Expedited examination will be available for patent applications related to the seven 4IR technologies above from around May 2018. A request for accelerated examination can speed up the examination, allowing one to receive a patent within about 5.7 months on average, which is shorter than the normal examination process of about 16.4 months. In consideration of the unique characteristics of the 4IR (super-connection, super-intelligence, convergence), the KIPO plans to actively carry out the three-examiner consultation system.
In the era of the 4IR, it is more important to secure intellectual property quickly since different technologies are converging and innovation is occurring rapidly. Therefore, these changes in the KIPO’s IP system will provide greater opportunities for applicants.
Updates to examination guidelines with regard to 4IR technology inventions
The KIPO’s patent/utility model examination guidelines, revised in January 2018, present specific cases for determining the inventiveness of inventions related to the fourth industrial revolution.
4IR technology inventions differ from those in other technical fields in that they are achieved through the convergence of different technologies, or are characterised by super-intelligence or super-connection on existing technologies. In principle, the general jurisprudence of judging the inventive step of an invention, which is based on technical difficulty and remarkable effects, also applies to these inventions. The revised guidelines, disclosing 14 example cases, have added that the inventive step can be recognised if there are any special difficulties in convergence, super-intelligence, or super-connection of technologies, or if there is an advantageous effect beyond effects predictable from the prior art.
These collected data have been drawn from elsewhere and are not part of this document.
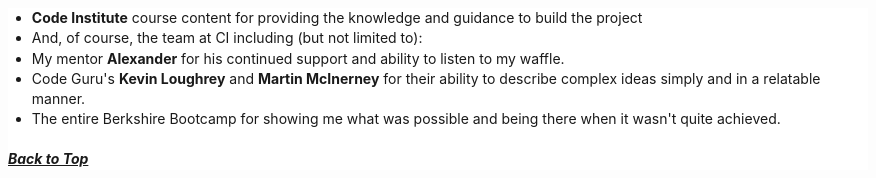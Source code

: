  - **Code Institute** course content for providing the knowledge and guidance to build the project
 - And,  of course, the team at CI including (but not limited to):
 - My mentor **Alexander** for his continued support and ability to listen to my waffle.
 - Code Guru's **Kevin Loughrey** and **Martin McInerney**  for their ability to describe complex ideas simply and in a relatable manner.
 - The entire Berkshire Bootcamp for showing me what was possible and being there when it wasn't quite achieved.
 
##### [ Back to Top ](#table-of-contents)

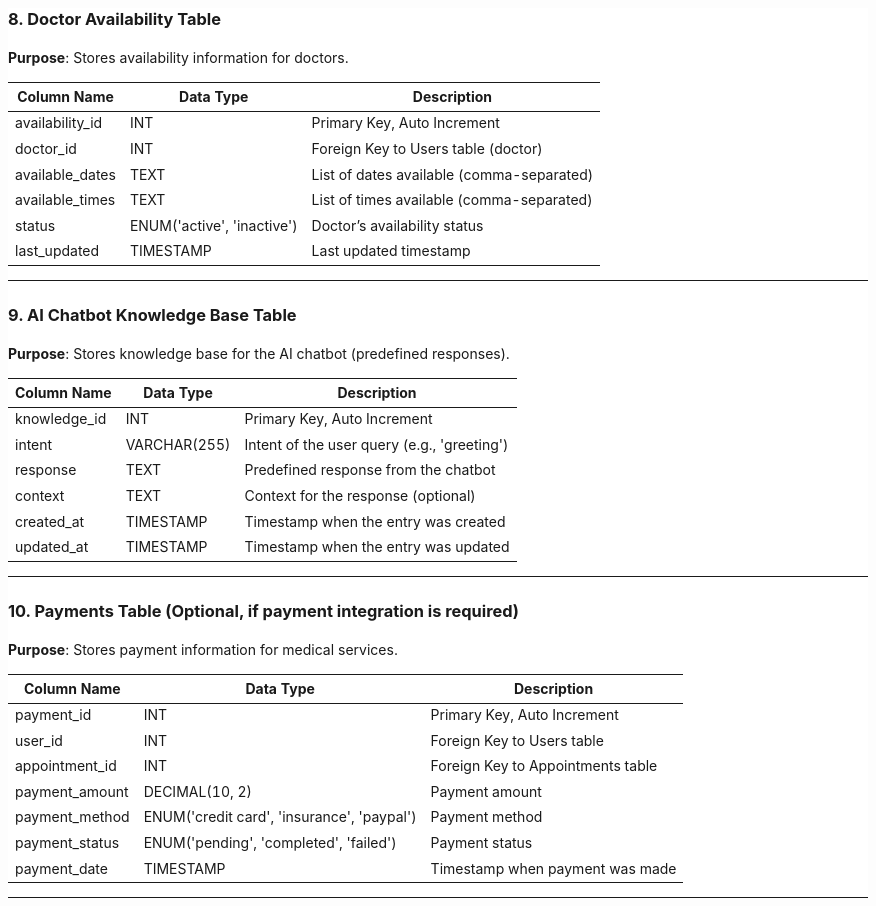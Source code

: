 
### **8. Doctor Availability Table**

**Purpose**: Stores availability information for doctors.

| Column Name        | Data Type   | Description                             |
|--------------------|-------------|-----------------------------------------|
| availability_id    | INT         | Primary Key, Auto Increment             |
| doctor_id          | INT         | Foreign Key to Users table (doctor)     |
| available_dates    | TEXT        | List of dates available (comma-separated) |
| available_times    | TEXT        | List of times available (comma-separated) |
| status             | ENUM('active', 'inactive') | Doctor’s availability status         |
| last_updated       | TIMESTAMP   | Last updated timestamp                  |

---

### **9. AI Chatbot Knowledge Base Table**

**Purpose**: Stores knowledge base for the AI chatbot (predefined responses).

| Column Name        | Data Type   | Description                             |
|--------------------|-------------|-----------------------------------------|
| knowledge_id       | INT         | Primary Key, Auto Increment             |
| intent             | VARCHAR(255) | Intent of the user query (e.g., 'greeting') |
| response           | TEXT        | Predefined response from the chatbot    |
| context            | TEXT        | Context for the response (optional)     |
| created_at         | TIMESTAMP   | Timestamp when the entry was created    |
| updated_at         | TIMESTAMP   | Timestamp when the entry was updated    |

---

### **10. Payments Table** (Optional, if payment integration is required)

**Purpose**: Stores payment information for medical services.

| Column Name        | Data Type   | Description                             |
|--------------------|-------------|-----------------------------------------|
| payment_id         | INT         | Primary Key, Auto Increment             |
| user_id            | INT         | Foreign Key to Users table              |
| appointment_id     | INT         | Foreign Key to Appointments table       |
| payment_amount     | DECIMAL(10, 2) | Payment amount                        |
| payment_method     | ENUM('credit card', 'insurance', 'paypal') | Payment method |
| payment_status     | ENUM('pending', 'completed', 'failed') | Payment status |
| payment_date       | TIMESTAMP   | Timestamp when payment was made         |

---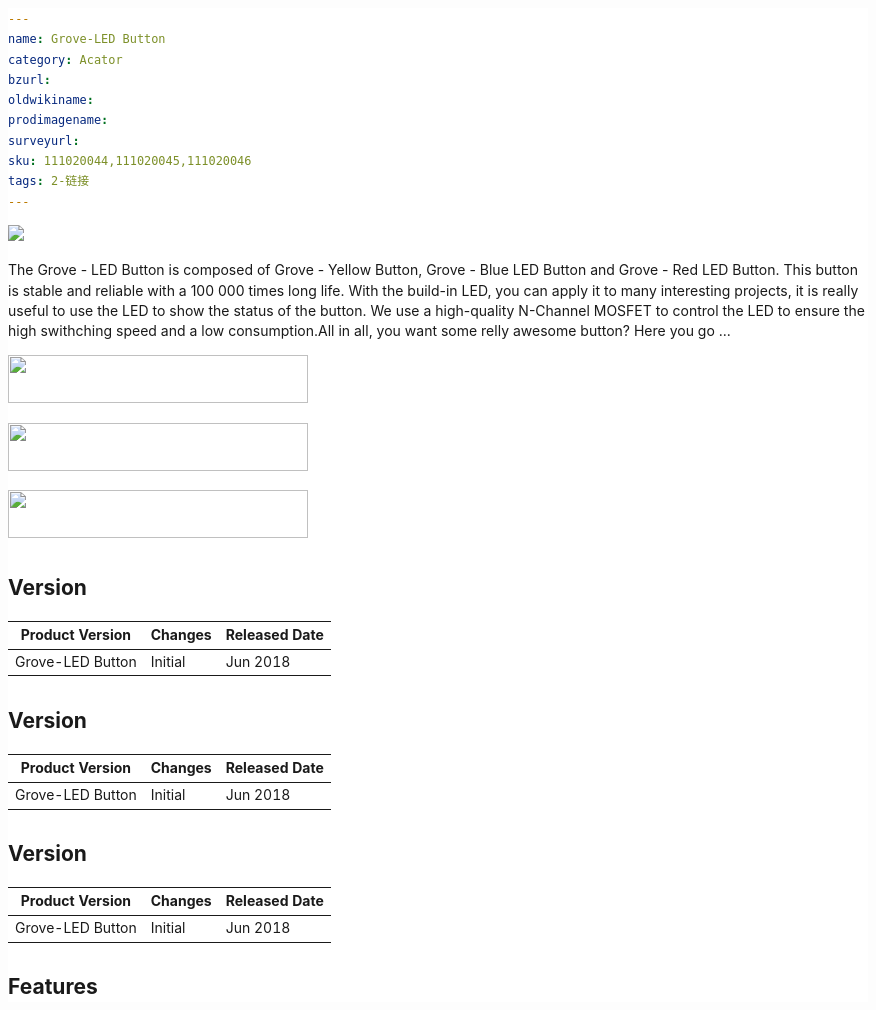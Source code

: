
 ```yaml
---
name: Grove-LED Button
category: Acator
bzurl: 
oldwikiname: 
prodimagename:
surveyurl: 
sku: 111020044,111020045,111020046
tags: 2-链接 
---
```



![](https://github.com/SeeedDocument/Grove-Red_LED_Button/raw/master/img/main.jpg)


The Grove - LED Button is composed of Grove - Yellow Button, Grove - Blue LED Button and Grove - Red LED Button. This button is stable and reliable with a 100 000 times long life.
With the build-in LED, you can apply it to many interesting projects, it is really useful to use the LED to show the status of the button. We use a high-quality N-Channel MOSFET to control the LED to ensure the high swithching speed and a low consumption.All in all, you want some relly awesome button? Here you go ...



<p style=":center"><a href="https://www.seeedstudio.com/Grove-Yellow-LED-Button-p-3101.html" target="_blank"><img src="https://github.com/SeeedDocument/Grove-Red_LED_Button/raw/master/img/Y.png" height="48" width="300" /></a></p>
<p style=":center"><a href="https://www.seeedstudio.com/Grove-Blue-LED-Button-p-3104.html" target="_blank"><img src="https://github.com/SeeedDocument/Grove-Red_LED_Button/raw/master/img/B.png" height="48" width="300" /></a></p>
<p style=":center"><a href="https://www.seeedstudio.com/Grove-Red-LED-Button-p-3096.html" target="_blank"><img src="https://github.com/SeeedDocument/Grove-Red_LED_Button/raw/master/img/R.png"  height="48" width="300" /></a></p>

## Version

| Product Version  | Changes                                                                                               | Released Date |
|------------------|-------------------------------------------------------------------------------------------------------|---------------|
| Grove-LED Button | Initial                                                                                               | Jun 2018      |

## Version

| Product Version  | Changes                                                                                               | Released Date |
|------------------|-------------------------------------------------------------------------------------------------------|---------------|
| Grove-LED Button | Initial                                                                                               | Jun 2018      |


## Version

| Product Version  | Changes                                                                                               | Released Date |
|------------------|-------------------------------------------------------------------------------------------------------|---------------|
| Grove-LED Button | Initial                                                                                               | Jun 2018      |

## Features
For example, for inventions of IoT-related technologies, if there is an advantageous effect over the prior art resulting from the utilisation of information obtained by connecting the object to the network, the advantageous effect can be positively considered when determining an inventive step.
It is expected that the revised guidelines will be able to support more accurate, consistent and unbiased patent examination for fourth industrial revolution technologies in the future.